Home gardeners will see the first signs of heat damage on their tomatoes. When temperatures are above 90 degrees, tomato flowers fall off.
Hormone sprays are not effective in improving fruit set during hot spells, but the old-fashioned method of shaking or tapping the tomato plants at midday when the flowers are open, does seem to help fruit set.
Choose tomato varieties that are more heat-tolerant for better success in our hot climate.
Beans also drop their flowers in hot weather. Bush beans finish their fruit set when the heat arrives and can be pulled out.
Pole beans are more vigorous than bush beans; flower production will slow or stop during the hot months but pole beans sometimes resume flowering as both nighttime and daytime temperatures cool in late summer.
Beans that are heat-stressed are very susceptible to pest insect infestations and to diseases carried by mites.

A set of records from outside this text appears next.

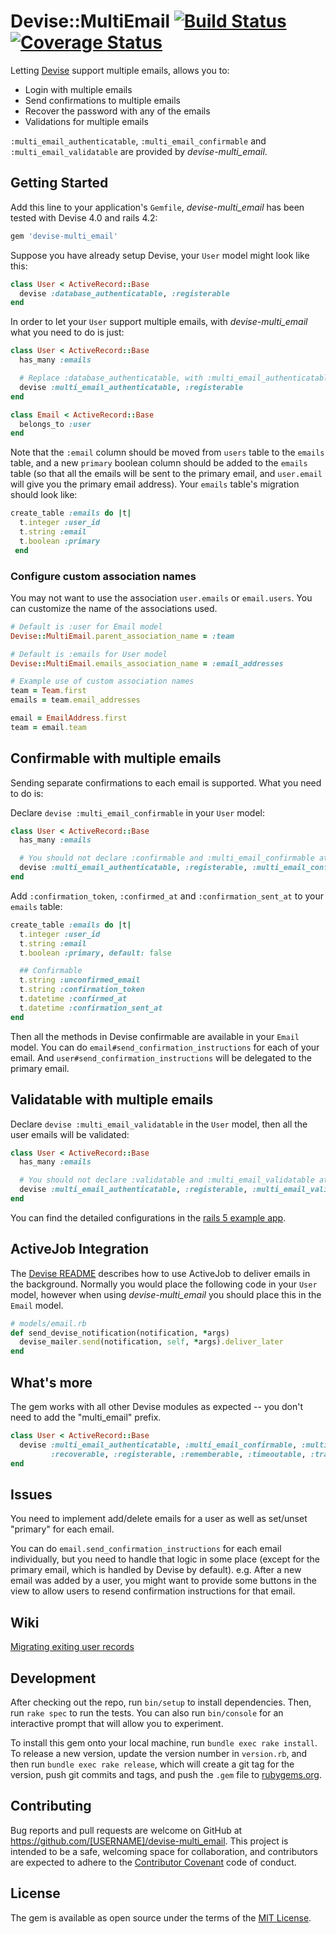 # Devise::MultiEmail [![Build Status](https://travis-ci.org/allenwq/devise-multi_email.svg?branch=master)](https://travis-ci.org/allenwq/devise-multi_email) [![Coverage Status](https://coveralls.io/repos/allenwq/devise-multi_email/badge.svg?branch=master&service=github)](https://coveralls.io/github/allenwq/devise-multi_email?branch=master)

Letting [Devise](https://github.com/plataformatec/devise) support multiple emails, allows you to:
- Login with multiple emails
- Send confirmations to multiple emails
- Recover the password with any of the emails
- Validations for multiple emails

`:multi_email_authenticatable`, `:multi_email_confirmable` and `:multi_email_validatable` are provided by _devise-multi_email_.

## Getting Started

Add this line to your application's `Gemfile`, _devise-multi_email_ has been tested with Devise 4.0 and rails 4.2:

```ruby
gem 'devise-multi_email'
```

Suppose you have already setup Devise, your `User` model might look like this:

```ruby
class User < ActiveRecord::Base
  devise :database_authenticatable, :registerable
end
```

In order to let your `User` support multiple emails, with _devise-multi_email_ what you need to do is just:

```ruby
class User < ActiveRecord::Base
  has_many :emails

  # Replace :database_authenticatable, with :multi_email_authenticatable
  devise :multi_email_authenticatable, :registerable
end

class Email < ActiveRecord::Base
  belongs_to :user
end
```

Note that the `:email` column should be moved from `users` table to the `emails` table, and a new `primary` boolean column should be added to the `emails` table (so that all the emails will be sent to the primary email, and `user.email` will give you the primary email address). Your `emails` table's migration should look like:

```ruby
create_table :emails do |t|
  t.integer :user_id
  t.string :email
  t.boolean :primary
 end
```

### Configure custom association names

You may not want to use the association `user.emails` or `email.users`. You can customize the name of the associations used.

```ruby
# Default is :user for Email model
Devise::MultiEmail.parent_association_name = :team

# Default is :emails for User model
Devise::MultiEmail.emails_association_name = :email_addresses

# Example use of custom association names
team = Team.first
emails = team.email_addresses

email = EmailAddress.first
team = email.team
```

## Confirmable with multiple emails

Sending separate confirmations to each email is supported. What you need to do is:

Declare `devise :multi_email_confirmable` in your `User` model:

```ruby
class User < ActiveRecord::Base
  has_many :emails

  # You should not declare :confirmable and :multi_email_confirmable at the same time.
  devise :multi_email_authenticatable, :registerable, :multi_email_confirmable
end
```

Add `:confirmation_token`, `:confirmed_at` and `:confirmation_sent_at` to your `emails` table:

```ruby
create_table :emails do |t|
  t.integer :user_id
  t.string :email
  t.boolean :primary, default: false

  ## Confirmable
  t.string :unconfirmed_email
  t.string :confirmation_token
  t.datetime :confirmed_at
  t.datetime :confirmation_sent_at
end
```

Then all the methods in Devise confirmable are available in your `Email` model. You can do `email#send_confirmation_instructions` for each of your email. And `user#send_confirmation_instructions` will be delegated to the primary email.

## Validatable with multiple emails

Declare `devise :multi_email_validatable` in the `User` model, then all the user emails will be validated:

```ruby
class User < ActiveRecord::Base
  has_many :emails

  # You should not declare :validatable and :multi_email_validatable at the same time.
  devise :multi_email_authenticatable, :registerable, :multi_email_validatable
end
```

You can find the detailed configurations in the [rails 5 example app](https://github.com/allenwq/devise-multi_email/tree/master/examples/rails5_app).

## ActiveJob Integration

The [Devise README](https://github.com/plataformatec/devise#activejob-integration) describes how to use ActiveJob to deliver emails in the background. Normally you would place the following code in your `User` model, however when using _devise-multi_email_ you should place this in the `Email` model.

```ruby
# models/email.rb
def send_devise_notification(notification, *args)
  devise_mailer.send(notification, self, *args).deliver_later
end
```

## What's more

The gem works with all other Devise modules as expected -- you don't need to add the "multi_email" prefix.

```ruby
class User < ActiveRecord::Base
  devise :multi_email_authenticatable, :multi_email_confirmable, :multi_email_validatable, :lockable,
         :recoverable, :registerable, :rememberable, :timeoutable, :trackable
end
```

## Issues

You need to implement add/delete emails for a user as well as set/unset "primary" for each email.

You can do `email.send_confirmation_instructions` for each email individually, but you need to handle that logic in some place (except for the primary email, which is handled by Devise by default). e.g. After a new email was added by a user, you might want to provide some buttons in the view to allow users to resend confirmation instructions for that email.

## Wiki

[Migrating exiting user records](https://github.com/allenwq/devise-multi_email/wiki/Migrating-existing-user-records)

## Development

After checking out the repo, run `bin/setup` to install dependencies. Then, run `rake spec` to run the tests. You can also run `bin/console` for an interactive prompt that will allow you to experiment.

To install this gem onto your local machine, run `bundle exec rake install`. To release a new version, update the version number in `version.rb`, and then run `bundle exec rake release`, which will create a git tag for the version, push git commits and tags, and push the `.gem` file to [rubygems.org](https://rubygems.org).

## Contributing

Bug reports and pull requests are welcome on GitHub at https://github.com/[USERNAME]/devise-multi_email. This project is intended to be a safe, welcoming space for collaboration, and contributors are expected to adhere to the [Contributor Covenant](contributor-covenant.org) code of conduct.


## License

The gem is available as open source under the terms of the [MIT License](http://opensource.org/licenses/MIT).
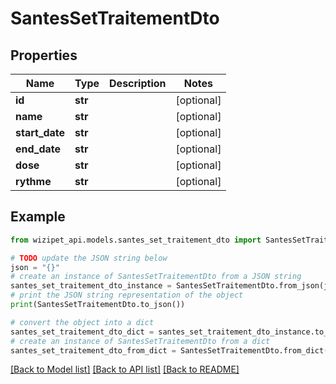 # SantesSetTraitementDto


## Properties

Name | Type | Description | Notes
------------ | ------------- | ------------- | -------------
**id** | **str** |  | [optional] 
**name** | **str** |  | [optional] 
**start_date** | **str** |  | [optional] 
**end_date** | **str** |  | [optional] 
**dose** | **str** |  | [optional] 
**rythme** | **str** |  | [optional] 

## Example

```python
from wizipet_api.models.santes_set_traitement_dto import SantesSetTraitementDto

# TODO update the JSON string below
json = "{}"
# create an instance of SantesSetTraitementDto from a JSON string
santes_set_traitement_dto_instance = SantesSetTraitementDto.from_json(json)
# print the JSON string representation of the object
print(SantesSetTraitementDto.to_json())

# convert the object into a dict
santes_set_traitement_dto_dict = santes_set_traitement_dto_instance.to_dict()
# create an instance of SantesSetTraitementDto from a dict
santes_set_traitement_dto_from_dict = SantesSetTraitementDto.from_dict(santes_set_traitement_dto_dict)
```
[[Back to Model list]](../README.md#documentation-for-models) [[Back to API list]](../README.md#documentation-for-api-endpoints) [[Back to README]](../README.md)



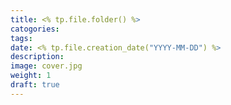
 ```yaml
---
title: <% tp.file.folder() %>
catogories: 
tags: 
date: <% tp.file.creation_date("YYYY-MM-DD") %>
description: 
image: cover.jpg
weight: 1
draft: true
---
```

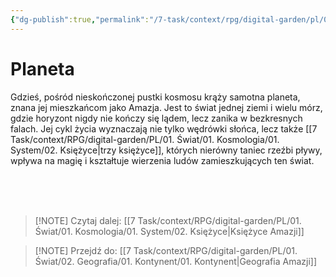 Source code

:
 ```yaml
---
{"dg-publish":true,"permalink":"/7-task/context/rpg/digital-garden/pl/01-swiat/01-kosmologia/01-system/01-planeta/"}
---
```



# Planeta
Gdzieś, pośród nieskończonej pustki kosmosu krąży samotna planeta, znana jej mieszkańcom jako Amazja. Jest to świat jednej ziemi i wielu mórz, gdzie horyzont nigdy nie kończy się lądem, lecz zanika w bezkresnych falach. Jej cykl życia wyznaczają nie tylko wędrówki słońca, lecz także [[7 Task/context/RPG/digital-garden/PL/01. Świat/01. Kosmologia/01. System/02. Księżyce\|trzy księżyce]], których nierówny taniec rzeźbi pływy, wpływa na magię i kształtuje wierzenia ludów zamieszkujących ten świat.

<br/>
<br/>
<br/>

> [!NOTE] Czytaj dalej: [[7 Task/context/RPG/digital-garden/PL/01. Świat/01. Kosmologia/01. System/02. Księżyce\|Księżyce Amazji]]

> [!NOTE] Przejdź do: [[7 Task/context/RPG/digital-garden/PL/01. Świat/02. Geografia/01. Kontynent/01. Kontynent\|Geografia Amazji]]
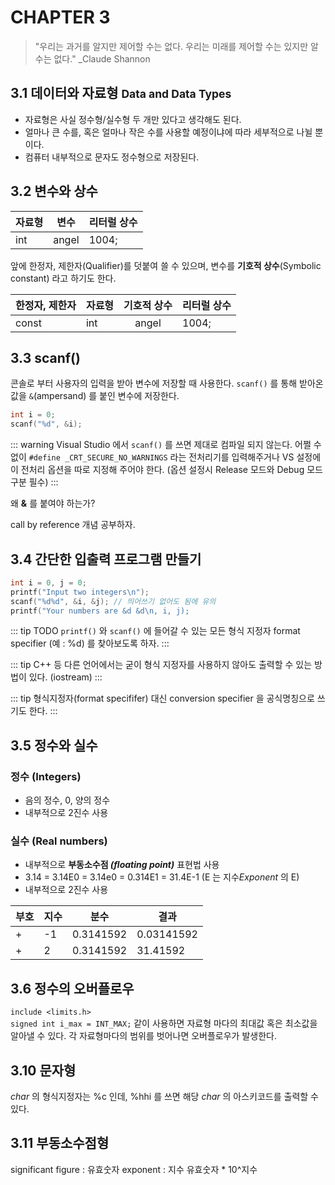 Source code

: # CHAPTER 3

>"우리는 과거를 알지만 제어할 수는 없다. 우리는 미래를 제어할 수는 있지만 알 수는 없다."  _Claude Shannon

## 3.1 데이터와 자료형 <small>Data and Data Types</small>

- 자료형은 사실 정수형/실수형 두 개만 있다고 생각해도 된다. 
- 얼마나 큰 수를, 혹은 얼마나 작은 수를 사용할 예정이냐에 따라 세부적으로 나뉠 뿐이다.
- 컴퓨터 내부적으로 문자도 정수형으로 저장된다. 

## 3.2 변수와 상수

| 자료형 | 변수 | 리터럴 상수 |
|---|:---:|---|
|int|angel|1004;|

앞에 한정자, 제한자(Qualifier)를 덧붙여 쓸 수 있으며, 변수를 **기호적 상수**(Symbolic constant) 라고 하기도 한다.

| 한정자, 제한자 | 자료형 | 기호적 상수 | 리터럴 상수 |
|:---|---|:---:|---|
|const|int|angel|1004;|

## 3.3 scanf()
콘솔로 부터 사용자의 입력을 받아 변수에 저장할 때 사용한다. `scanf()` 를 통해 받아온 값을 `&`(ampersand) 를 붙인 변수에 저장한다.

```c
int i = 0;
scanf("%d", &i);
```

::: warning
Visual Studio 에서 `scanf()` 를 쓰면 제대로 컴파일 되지 않는다. 어쩔 수 없이 `#define _CRT_SECURE_NO_WARNINGS` 라는 전처리기를 입력해주거나 VS 설정에 이 전처리 옵션을 따로 지정해 주어야 한다. (옵션 설정시 Release 모드와 Debug 모드 구분 필수)
:::

왜 **&** 를 붙여야 하는가? 

call by reference 개념 공부하자.

## 3.4 간단한 입출력 프로그램 만들기
```c
int i = 0, j = 0;
printf("Input two integers\n");
scanf("%d%d", &i, &j); // 띄어쓰기 없어도 됨에 유의
printf("Your numbers are &d &d\n, i, j);
```
::: tip TODO
`printf()` 와 `scanf()` 에 들어갈 수 있는 모든 형식 지정자 format specifier (예 : %d) 를 찾아보도록 하자.
:::

::: tip
C++ 등 다른 언어에서는 굳이 형식 지정자를 사용하지 않아도 출력할 수 있는 방법이 있다. (iostream)
:::

::: tip
형식지정자(format specififer) 대신 conversion specifier 을 공식명칭으로 쓰기도 한다.
:::

## 3.5 정수와 실수

### 정수 (Integers)
* 음의 정수, 0, 양의 정수
* 내부적으로 2진수 사용
### 실수 (Real numbers)
* 내부적으로 **부동소수점 _(floating point)_** 표현법 사용
* 3.14 = 3.14E0 = 3.14e0 = 0.314E1 = 31.4E-1  (E 는 지수*Exponent* 의 E)
* 내부적으로 2진수 사용

| 부호 | 지수 | 분수 | 결과 |
|:---|---|:---:|---|
|+|-1|0.3141592|0.03141592|
|+|2|0.3141592|31.41592|

## 3.6 정수의 오버플로우
`include <limits.h>`\
`signed int i_max = INT_MAX;` 같이 사용하면 자료형 마다의 최대값 혹은 최소값을 알아낼 수 있다. 각 자료형마다의 범위를 벗어나면 오버플로우가 발생한다.

## 3.10 문자형
*char* 의 형식지정자는 %c 인데, %hhi 를 쓰면 해당 *char* 의 아스키코드를 출력할 수 있다.

## 3.11 부동소수점형
significant figure : 유효숫자
exponent : 지수
유효숫자 * 10^지수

Apricots that are nearly ripe or ripe in May will develop pit burn when temperatures are above 104 degrees for several days. The inner portion near the apricot pit turns brown and gooey. Hybridizers have developed newer apricot varieties that are less susceptible to pit burn.
Early season hot spells are deadly to cool weather crops like lettuces and broccoli which bolt and set flowers (a plant survival mechanism) and to spring blooming annuals including pansies and snapdragons. Pull dying annuals out and add them to the compost pile.